DETROIT -- In the rafters above Ford Field, split on the field by the 50-yard stripe from which Justin Tucker actually stepped back for his game-winning kick in the closing seconds Monday, hang the Detroit Lions' championship banners. They honor the franchise's title teams from 1935, 1952, 1953 and 1957.
On nights like these, when the Lions almost inevitably choose the wrong path at the fork in the road, those banners are more a mocking reminder of glories past than they are celebratory.
Armed with a chance to take a step closer towards winning a division title for the first time in two decades, the Lions lost in a way that was at once confounding and commonplace. The Ravens did not score a touchdown in this game, then essentially settled for that do-or-die, low-percentage field goal from their own end of the field.

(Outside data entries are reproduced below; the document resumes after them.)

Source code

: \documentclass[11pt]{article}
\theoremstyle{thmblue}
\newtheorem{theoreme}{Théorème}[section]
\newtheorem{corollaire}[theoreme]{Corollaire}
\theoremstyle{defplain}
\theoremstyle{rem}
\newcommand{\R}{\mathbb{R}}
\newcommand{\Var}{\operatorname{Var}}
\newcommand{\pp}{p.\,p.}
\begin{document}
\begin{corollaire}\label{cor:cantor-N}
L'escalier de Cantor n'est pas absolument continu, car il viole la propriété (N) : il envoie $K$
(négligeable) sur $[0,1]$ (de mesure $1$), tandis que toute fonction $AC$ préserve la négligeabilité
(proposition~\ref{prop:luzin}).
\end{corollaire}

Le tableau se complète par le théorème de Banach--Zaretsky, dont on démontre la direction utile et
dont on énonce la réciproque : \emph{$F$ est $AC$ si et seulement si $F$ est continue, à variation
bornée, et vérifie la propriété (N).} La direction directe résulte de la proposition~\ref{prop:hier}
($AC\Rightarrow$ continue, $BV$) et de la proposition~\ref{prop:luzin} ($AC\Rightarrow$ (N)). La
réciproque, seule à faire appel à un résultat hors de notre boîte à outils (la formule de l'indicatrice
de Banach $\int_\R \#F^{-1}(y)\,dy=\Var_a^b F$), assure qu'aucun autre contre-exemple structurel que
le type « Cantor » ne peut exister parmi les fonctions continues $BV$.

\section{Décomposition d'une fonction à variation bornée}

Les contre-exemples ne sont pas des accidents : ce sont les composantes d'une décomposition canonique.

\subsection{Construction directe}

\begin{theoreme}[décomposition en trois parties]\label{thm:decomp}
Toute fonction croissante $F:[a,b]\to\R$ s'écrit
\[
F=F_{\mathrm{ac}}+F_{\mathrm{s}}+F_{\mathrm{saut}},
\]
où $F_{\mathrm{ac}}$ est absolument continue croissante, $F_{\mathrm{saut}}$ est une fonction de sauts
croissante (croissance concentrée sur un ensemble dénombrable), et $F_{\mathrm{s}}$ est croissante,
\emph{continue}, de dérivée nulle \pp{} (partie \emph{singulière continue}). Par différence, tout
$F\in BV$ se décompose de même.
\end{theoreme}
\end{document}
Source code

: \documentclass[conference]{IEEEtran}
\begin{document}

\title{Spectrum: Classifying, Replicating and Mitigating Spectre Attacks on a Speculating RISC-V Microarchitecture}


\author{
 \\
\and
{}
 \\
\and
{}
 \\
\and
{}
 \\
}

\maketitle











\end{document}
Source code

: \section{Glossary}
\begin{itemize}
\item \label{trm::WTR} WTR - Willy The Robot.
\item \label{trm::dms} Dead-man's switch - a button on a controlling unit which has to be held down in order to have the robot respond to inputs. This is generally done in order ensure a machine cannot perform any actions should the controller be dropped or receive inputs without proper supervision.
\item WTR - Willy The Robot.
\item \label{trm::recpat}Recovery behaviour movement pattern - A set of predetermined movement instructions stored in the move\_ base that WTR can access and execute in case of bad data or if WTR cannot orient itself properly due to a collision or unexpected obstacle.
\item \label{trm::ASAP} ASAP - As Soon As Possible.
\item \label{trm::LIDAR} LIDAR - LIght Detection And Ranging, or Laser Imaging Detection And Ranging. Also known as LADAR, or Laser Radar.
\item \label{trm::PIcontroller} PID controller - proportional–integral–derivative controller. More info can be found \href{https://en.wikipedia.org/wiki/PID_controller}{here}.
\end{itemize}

But teams like the Lions do not build up such a tortured existence by blocking those tries or watching them sail wide. Tucker, who entered Monday with 27 consecutive field-goal makes, managed to get enough height on his kick to clear the line, as a few Detroit fans behind the goal posts hopefully signaled that it was short.
The rest knew otherwise.
Tucker's 61-yard kick crept over the crossbar to give Baltimore an 18-16 lead, then Matthew Stafford threw an interception on Detroit's next snap to seal it.
"It was a nice little kick to the stomach," Detroit safety Glover Quin said.
The defending champs are very much alive. And the Lions are almost certainly headed back to the drawing board again, with coach Jim Schwartz's future looking less certain than ever.
"We had everything in front of us to keep control [of the division lead]," running back Reggie Bush said inside a devastated Detroit locker room. "Nobody's going to feel sorry for us. We did not go take it, didn't go get it."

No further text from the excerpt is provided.